Normcore não é nem tendência fashion nem piada, de acordo com o consultor de comunicação e cultura Gustavo Mini, em artigo publicado na revista “Void”. “Normcore é um bom termo para resumir como a dinâmica de propagação de tendências pode estar mudando”, diz. Segundo ele, até pouco tempo atrás, esse esquema se assemelhava à imagem de um líquido viscoso sendo derramado no topo de uma pirâmide e escorrendo lentamente paredes abaixo até chegar à base, que seria a população em massa.
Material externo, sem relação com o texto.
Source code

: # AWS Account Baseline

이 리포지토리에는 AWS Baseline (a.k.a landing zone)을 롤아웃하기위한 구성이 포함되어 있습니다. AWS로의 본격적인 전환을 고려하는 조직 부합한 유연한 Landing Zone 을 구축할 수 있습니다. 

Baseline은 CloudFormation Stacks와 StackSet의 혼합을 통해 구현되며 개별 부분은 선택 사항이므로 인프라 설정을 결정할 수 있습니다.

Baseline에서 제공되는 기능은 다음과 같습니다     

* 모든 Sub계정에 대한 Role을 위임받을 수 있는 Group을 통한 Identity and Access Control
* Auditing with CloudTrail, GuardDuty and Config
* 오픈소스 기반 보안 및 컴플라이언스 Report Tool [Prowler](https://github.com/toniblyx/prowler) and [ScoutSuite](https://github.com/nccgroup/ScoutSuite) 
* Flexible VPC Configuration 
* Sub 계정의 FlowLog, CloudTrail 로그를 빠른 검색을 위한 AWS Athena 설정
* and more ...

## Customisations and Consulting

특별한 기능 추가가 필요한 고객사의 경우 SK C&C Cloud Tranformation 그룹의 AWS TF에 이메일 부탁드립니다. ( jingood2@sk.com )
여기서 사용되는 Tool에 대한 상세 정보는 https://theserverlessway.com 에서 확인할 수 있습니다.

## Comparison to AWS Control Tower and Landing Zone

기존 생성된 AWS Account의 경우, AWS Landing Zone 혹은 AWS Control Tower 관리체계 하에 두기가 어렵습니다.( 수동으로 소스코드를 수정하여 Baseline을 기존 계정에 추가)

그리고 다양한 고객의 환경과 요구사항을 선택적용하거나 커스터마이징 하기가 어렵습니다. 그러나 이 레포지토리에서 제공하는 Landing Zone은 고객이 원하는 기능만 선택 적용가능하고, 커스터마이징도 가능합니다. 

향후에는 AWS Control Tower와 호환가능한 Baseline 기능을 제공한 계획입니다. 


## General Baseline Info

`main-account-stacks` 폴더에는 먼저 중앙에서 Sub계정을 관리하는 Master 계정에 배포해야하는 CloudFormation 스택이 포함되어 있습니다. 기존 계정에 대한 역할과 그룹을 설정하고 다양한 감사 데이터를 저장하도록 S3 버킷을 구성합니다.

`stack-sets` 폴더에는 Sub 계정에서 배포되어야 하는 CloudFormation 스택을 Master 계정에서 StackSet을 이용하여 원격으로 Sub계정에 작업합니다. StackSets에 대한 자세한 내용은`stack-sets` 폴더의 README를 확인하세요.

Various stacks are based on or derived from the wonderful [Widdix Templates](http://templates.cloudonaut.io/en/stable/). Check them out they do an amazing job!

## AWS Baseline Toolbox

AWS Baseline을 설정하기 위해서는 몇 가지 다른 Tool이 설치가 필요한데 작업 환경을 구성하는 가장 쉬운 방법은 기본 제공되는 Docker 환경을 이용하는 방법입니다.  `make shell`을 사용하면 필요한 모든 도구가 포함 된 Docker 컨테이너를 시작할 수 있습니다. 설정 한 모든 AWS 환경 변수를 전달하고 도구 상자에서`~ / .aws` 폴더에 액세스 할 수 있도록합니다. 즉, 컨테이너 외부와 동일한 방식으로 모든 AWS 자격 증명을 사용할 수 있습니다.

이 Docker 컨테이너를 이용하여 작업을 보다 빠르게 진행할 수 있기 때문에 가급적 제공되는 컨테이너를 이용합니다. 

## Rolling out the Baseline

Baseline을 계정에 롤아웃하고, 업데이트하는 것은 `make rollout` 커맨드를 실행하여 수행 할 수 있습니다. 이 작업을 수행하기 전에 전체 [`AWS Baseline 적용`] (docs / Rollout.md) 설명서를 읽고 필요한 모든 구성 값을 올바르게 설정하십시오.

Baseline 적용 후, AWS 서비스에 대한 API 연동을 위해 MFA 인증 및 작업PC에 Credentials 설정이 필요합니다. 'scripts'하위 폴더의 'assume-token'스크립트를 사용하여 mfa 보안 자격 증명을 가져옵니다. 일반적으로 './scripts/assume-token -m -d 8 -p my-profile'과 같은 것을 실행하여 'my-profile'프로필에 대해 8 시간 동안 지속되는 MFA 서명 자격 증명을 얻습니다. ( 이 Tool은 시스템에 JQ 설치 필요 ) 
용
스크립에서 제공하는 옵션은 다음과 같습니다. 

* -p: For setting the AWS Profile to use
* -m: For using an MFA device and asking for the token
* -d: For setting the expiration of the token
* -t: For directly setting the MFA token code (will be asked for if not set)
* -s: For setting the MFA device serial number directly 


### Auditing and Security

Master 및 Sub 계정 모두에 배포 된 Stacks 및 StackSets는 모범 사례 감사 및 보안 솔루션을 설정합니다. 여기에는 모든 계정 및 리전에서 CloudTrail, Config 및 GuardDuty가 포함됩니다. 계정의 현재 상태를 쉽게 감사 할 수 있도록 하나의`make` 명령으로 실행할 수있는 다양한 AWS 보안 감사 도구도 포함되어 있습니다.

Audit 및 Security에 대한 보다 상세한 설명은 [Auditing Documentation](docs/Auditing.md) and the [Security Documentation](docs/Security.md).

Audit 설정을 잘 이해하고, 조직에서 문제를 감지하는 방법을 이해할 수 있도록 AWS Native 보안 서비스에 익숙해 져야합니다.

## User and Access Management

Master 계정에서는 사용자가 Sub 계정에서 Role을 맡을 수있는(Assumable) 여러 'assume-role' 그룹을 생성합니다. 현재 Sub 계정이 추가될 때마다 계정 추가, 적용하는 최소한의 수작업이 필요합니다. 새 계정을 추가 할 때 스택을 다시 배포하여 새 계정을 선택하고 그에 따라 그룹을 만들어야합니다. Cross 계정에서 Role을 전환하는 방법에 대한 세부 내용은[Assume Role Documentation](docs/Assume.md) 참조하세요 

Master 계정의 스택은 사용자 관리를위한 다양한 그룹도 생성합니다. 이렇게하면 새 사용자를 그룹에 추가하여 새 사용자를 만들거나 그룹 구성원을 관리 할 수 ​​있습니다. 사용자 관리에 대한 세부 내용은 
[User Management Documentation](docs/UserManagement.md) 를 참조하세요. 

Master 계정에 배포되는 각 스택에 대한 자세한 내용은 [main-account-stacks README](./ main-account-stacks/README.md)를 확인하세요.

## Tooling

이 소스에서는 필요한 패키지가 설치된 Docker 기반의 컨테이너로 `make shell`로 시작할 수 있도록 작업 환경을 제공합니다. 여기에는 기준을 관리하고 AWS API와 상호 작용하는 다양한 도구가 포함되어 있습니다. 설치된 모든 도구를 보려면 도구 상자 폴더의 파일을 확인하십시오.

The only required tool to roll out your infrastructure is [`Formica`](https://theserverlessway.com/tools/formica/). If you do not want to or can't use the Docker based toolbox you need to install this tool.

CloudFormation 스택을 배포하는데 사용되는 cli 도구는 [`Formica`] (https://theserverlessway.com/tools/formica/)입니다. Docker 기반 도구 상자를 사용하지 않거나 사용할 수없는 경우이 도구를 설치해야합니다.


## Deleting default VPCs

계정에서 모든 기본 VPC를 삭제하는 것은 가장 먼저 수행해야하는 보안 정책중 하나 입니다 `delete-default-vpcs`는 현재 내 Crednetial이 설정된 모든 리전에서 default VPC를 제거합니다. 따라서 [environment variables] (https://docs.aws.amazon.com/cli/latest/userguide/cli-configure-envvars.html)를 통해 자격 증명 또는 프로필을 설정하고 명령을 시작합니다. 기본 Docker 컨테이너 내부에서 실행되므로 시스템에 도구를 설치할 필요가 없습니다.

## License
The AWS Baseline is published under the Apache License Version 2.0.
No topo, estariam as figuras que funcionam como antenas da sociedade, pessoas que captavam antes dos outros os novos modos de ser e agir. “Sob a lente do normcore, essa demora, representada aqui na imagem do líquido viscoso descendo a pirâmide, não faz mais sentido. Hoje, é mais realista pensar que as ondas culturais se disseminam como uma bala de paintball explodindo dentro da pirâmide, espalhando tinta de maneira não uniforme para todos os lados, manchando diferentes segmentos sociais”, argumenta.
 
Essa nova velocidade e dinâmica de propagação dos bens de consumo, na ótica de Mini, pode criar um problema mercadológico, já que a lógica do capitalismo desde os anos 1950 vem absorvendo os movimentos culturais alternativos e devolvendo-os digeridos, embalados para o consumo seguro de um público mais amplo – ou seja, seria a força que faz o líquido escorrer do topo para a base da pirâmide.
 
A professora e pesquisadora da Escola de Design da UEMG, Angélica Adverse, chama a atenção para o fato de que talvez essa não tenha sido a primeira vez que o conceito normcore foi apresentado. “Essa abordagem já havia sido apresentada a partir do conceito de File Sharing, feita pelo estúdio Future Concept Lab, do sociólogo Francesco Morace, há alguns anos. Dizia que, para o consumidor contemporâneo, se reconhecer nas imagens publicitárias é essencial. A democratização da informação, o compartilhamento de imagens alimenta o afeto de empatia. Por isso, as paixões e as vocações do homem comum passam a ser representadas nas imagens da publicidade e na moda”, afirma.
 
A professora ressalta que “empatia” seria a palavra de ordem dessas duas leituras que visam apontar o quanto é importante para a contemporaneidade os processos de conexão e inclusividade. “Lembremos as campanhas da Dove pela ‘real beleza’ e a campanha da Benetton sobre os ‘desempregados do ano’. Ambas discutem emoções e situações da vida do indivíduo comum e buscam, por meio de uma conexão com o consumidor, abordar o indivíduo da comunidade”, diz.
 
Gustavo Mini, em seu artigo para a “Void”, amplia ainda mais essa análise. “Talvez a ideia de normcore como uma hiperadaptabilidade em busca de conexão humana seja um cansaço natural de 60 anos de busca por individualidade através de códigos comerciais externos. (...) Quem se importa se você é Mac ou PC quando ambos são montados na China pelas mesmas fábricas com condições de trabalho questionáveis?”, diz. “Somos semelhantes nas nossas singularidades e não apesar delas. Do ponto de vista do normcore, poderia se dizer: de perto, ninguém é normal e mais de perto ainda ninguém é anormal”, conclui.